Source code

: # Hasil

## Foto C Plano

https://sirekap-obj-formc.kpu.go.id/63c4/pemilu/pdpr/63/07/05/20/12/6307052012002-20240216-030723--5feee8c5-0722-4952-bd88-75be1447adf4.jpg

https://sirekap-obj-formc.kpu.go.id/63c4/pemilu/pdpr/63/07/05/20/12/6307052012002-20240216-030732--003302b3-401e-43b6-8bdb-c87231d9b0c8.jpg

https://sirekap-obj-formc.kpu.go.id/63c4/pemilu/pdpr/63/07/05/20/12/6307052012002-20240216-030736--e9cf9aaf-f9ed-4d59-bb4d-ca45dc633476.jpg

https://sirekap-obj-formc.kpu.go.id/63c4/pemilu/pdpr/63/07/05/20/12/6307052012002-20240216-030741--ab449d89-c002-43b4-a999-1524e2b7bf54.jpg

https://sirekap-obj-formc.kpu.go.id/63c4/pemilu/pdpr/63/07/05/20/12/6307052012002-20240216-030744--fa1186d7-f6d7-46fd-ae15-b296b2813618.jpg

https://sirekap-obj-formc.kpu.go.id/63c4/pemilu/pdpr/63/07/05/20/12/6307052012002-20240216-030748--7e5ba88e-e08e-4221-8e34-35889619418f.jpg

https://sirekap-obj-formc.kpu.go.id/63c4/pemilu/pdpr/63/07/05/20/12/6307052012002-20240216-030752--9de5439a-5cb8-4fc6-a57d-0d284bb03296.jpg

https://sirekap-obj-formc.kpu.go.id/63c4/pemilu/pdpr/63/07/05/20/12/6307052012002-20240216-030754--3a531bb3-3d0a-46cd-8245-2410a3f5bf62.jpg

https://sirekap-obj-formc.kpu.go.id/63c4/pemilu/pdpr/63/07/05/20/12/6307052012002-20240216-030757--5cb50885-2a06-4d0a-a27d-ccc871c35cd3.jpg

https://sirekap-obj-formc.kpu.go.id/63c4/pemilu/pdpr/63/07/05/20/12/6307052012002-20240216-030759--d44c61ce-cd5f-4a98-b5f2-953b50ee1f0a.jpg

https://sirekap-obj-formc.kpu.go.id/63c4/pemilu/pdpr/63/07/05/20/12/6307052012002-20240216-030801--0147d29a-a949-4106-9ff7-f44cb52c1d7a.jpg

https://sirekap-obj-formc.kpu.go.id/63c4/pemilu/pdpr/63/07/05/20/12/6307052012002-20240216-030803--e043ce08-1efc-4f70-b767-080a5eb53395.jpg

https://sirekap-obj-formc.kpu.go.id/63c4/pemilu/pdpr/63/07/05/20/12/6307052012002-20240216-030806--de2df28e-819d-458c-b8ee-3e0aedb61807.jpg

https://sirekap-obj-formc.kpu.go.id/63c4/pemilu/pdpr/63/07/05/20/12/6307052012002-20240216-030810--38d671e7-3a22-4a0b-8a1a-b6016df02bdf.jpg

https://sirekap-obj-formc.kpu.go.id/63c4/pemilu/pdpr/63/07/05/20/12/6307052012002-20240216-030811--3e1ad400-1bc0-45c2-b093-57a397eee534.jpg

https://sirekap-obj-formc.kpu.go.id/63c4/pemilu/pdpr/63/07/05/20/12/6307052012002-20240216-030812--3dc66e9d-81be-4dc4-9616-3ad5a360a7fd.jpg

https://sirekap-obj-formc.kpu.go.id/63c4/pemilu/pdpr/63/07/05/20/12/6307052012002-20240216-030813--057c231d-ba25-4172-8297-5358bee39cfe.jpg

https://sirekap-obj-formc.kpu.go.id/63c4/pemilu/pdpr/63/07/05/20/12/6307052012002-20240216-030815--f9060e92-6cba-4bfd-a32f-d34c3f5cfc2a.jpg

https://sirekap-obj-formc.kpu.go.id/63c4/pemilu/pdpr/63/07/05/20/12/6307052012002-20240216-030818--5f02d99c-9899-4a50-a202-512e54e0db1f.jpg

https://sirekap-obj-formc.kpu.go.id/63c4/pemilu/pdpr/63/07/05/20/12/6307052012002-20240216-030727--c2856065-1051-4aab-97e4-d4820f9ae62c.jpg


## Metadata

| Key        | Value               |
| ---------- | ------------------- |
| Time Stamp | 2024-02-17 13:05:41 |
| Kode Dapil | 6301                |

++++++++++

Goal of the exercise »
Extract the complete data, matching each line exactly.

Task response »
Source code

: # Hasil

## Foto C Plano

https://sirekap-obj-formc.kpu.go.id/63c4/pemilu/pdpr/63/07/05/20/12/6307052012002-20240216-030723--5feee8c5-0722-4952-bd88-75be1447adf4.jpg

https://sirekap-obj-formc.kpu.go.id/63c4/pemilu/pdpr/63/07/05/20/12/6307052012002-20240216-030732--003302b3-401e-43b6-8bdb-c87231d9b0c8.jpg

https://sirekap-obj-formc.kpu.go.id/63c4/pemilu/pdpr/63/07/05/20/12/6307052012002-20240216-030736--e9cf9aaf-f9ed-4d59-bb4d-ca45dc633476.jpg

https://sirekap-obj-formc.kpu.go.id/63c4/pemilu/pdpr/63/07/05/20/12/6307052012002-20240216-030741--ab449d89-c002-43b4-a999-1524e2b7bf54.jpg

https://sirekap-obj-formc.kpu.go.id/63c4/pemilu/pdpr/63/07/05/20/12/6307052012002-20240216-030744--fa1186d7-f6d7-46fd-ae15-b296b2813618.jpg

https://sirekap-obj-formc.kpu.go.id/63c4/pemilu/pdpr/63/07/05/20/12/6307052012002-20240216-030748--7e5ba88e-e08e-4221-8e34-35889619418f.jpg

https://sirekap-obj-formc.kpu.go.id/63c4/pemilu/pdpr/63/07/05/20/12/6307052012002-20240216-030752--9de5439a-5cb8-4fc6-a57d-0d284bb03296.jpg

https://sirekap-obj-formc.kpu.go.id/63c4/pemilu/pdpr/63/07/05/20/12/6307052012002-20240216-030754--3a531bb3-3d0a-46cd-8245-2410a3f5bf62.jpg

https://sirekap-obj-formc.kpu.go.id/63c4/pemilu/pdpr/63/07/05/20/12/6307052012002-20240216-030757--5cb50885-2a06-4d0a-a27d-ccc871c35cd3.jpg

https://sirekap-obj-formc.kpu.go.id/63c4/pemilu/pdpr/63/07/05/20/12/6307052012002-20240216-030759--d44c61ce-cd5f-4a98-b5f2-953b50ee1f0a.jpg

https://sirekap-obj-formc.kpu.go.id/63c4/pemilu/pdpr/63/07/05/20/12/6307052012002-20240216-030801--0147d29a-a949-4106-9ff7-f44cb52c1d7a.jpg

https://sirekap-obj-formc.kpu.go.id/63c4/pemilu/pdpr/63/07/05/20/12/6307052012002-20240216-030803--e043ce08-1efc-4f70-b767-080a5eb53395.jpg

https://sirekap-obj-formc.kpu.go.id/63c4/pemilu/pdpr/63/07/05/20/12/6307052012002-20240216-030806--de2df28e-819d-458c-b8ee-3e0aedb61807.jpg

https://sirekap-obj-formc.kpu.go.id/63c4/pemilu/pdpr/63/07/05/20/12/6307052012002-20240216-030810--38d671e7-3a22-4a0b-8a1a-b6016df02bdf.jpg

https://sirekap-obj-formc.kpu.go.id/63c4/pemilu/pdpr/63/07/05/20/12/6307052012002-20240216-030811--3e1ad400-1bc0-45c2-b093-57a397eee534.jpg

https://sirekap-obj-formc.kpu.go.id/63c4/pemilu/pdpr/63/07/05/20/12/6307052012002-20240216-030812--3dc66e9d-81be-4dc4-9616-3ad5a360a7fd.jpg

https://sirekap-obj-formc.kpu.go.id/63c4/pemilu/pdpr/63/07/05/20/12/6307052012002-20240216-030813--057c231d-ba25-4172-8297-5358bee39cfe.jpg

https://sirekap-obj-formc.kpu.go.id/63c4/pemilu/pdpr/63/07/05/20/12/6307052012002-20240216-030815--f9060e92-6cba-4bfd-a32f-d34c3f5cfc2a.jpg

https://sirekap-obj-formc.kpu.go.id/63c4/pemilu/pdpr/63/07/05/20/12/6307052012002-20240216-030818--5f02d99c-9899-4a50-a202-512e54e0db1f.jpg

https://sirekap-obj-formc.kpu.go.id/63c4/pemilu/pdpr/63/07/05/20/12/6307052012002-20240216-030727--c2856065-1051-4aab-97e4-d4820f9ae62c.jpg


## Metadata

| Key        | Value               |
| ---------- | ------------------- |
| Time Stamp | 2024-02-17 13:05:41 |
| Kode Dapil | 6301                |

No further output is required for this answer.